<<<<

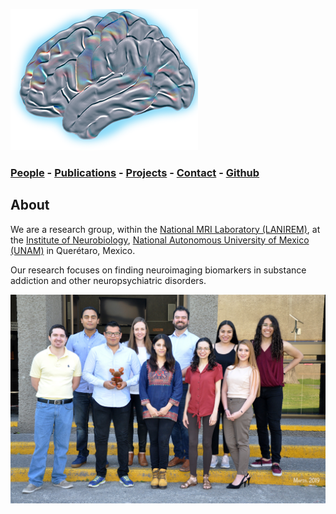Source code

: ![GarzaLab](logo_garzalab2.png)

### [People](people.md) - [Publications](pub.md) - [Projects](proj1.md) - [Contact](contact.md) - [Github](https://github.com/garzalab)

## About

We are a research group, within the [National MRI Laboratory (LANIREM)](http://www.lanirem.inb.unam.mx/), at the [Institute of Neurobiology](http://inb.unam.mx/index.html), [National Autonomous University of Mexico (UNAM)](https://www.unam.mx/) in Querétaro, Mexico. 

Our research focuses on finding neuroimaging biomarkers in substance addiction and other neuropsychiatric disorders.


![group photo](group3.jpg)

>>>>

→ **Problem**: Can you quote exactly the lines from the one containing "### [People](people.md) - [Publications](pub.md)" through the last line of the records above, and nothing else?

→ **Solution**:
### [People](people.md) - [Publications](pub.md) - [Projects](proj1.md) - [Contact](contact.md) - [Github](https://github.com/garzalab)

## About

We are a research group, within the [National MRI Laboratory (LANIREM)](http://www.lanirem.inb.unam.mx/), at the [Institute of Neurobiology](http://inb.unam.mx/index.html), [National Autonomous University of Mexico (UNAM)](https://www.unam.mx/) in Querétaro, Mexico. 

Our research focuses on finding neuroimaging biomarkers in substance addiction and other neuropsychiatric disorders.


![group photo](group3.jpg)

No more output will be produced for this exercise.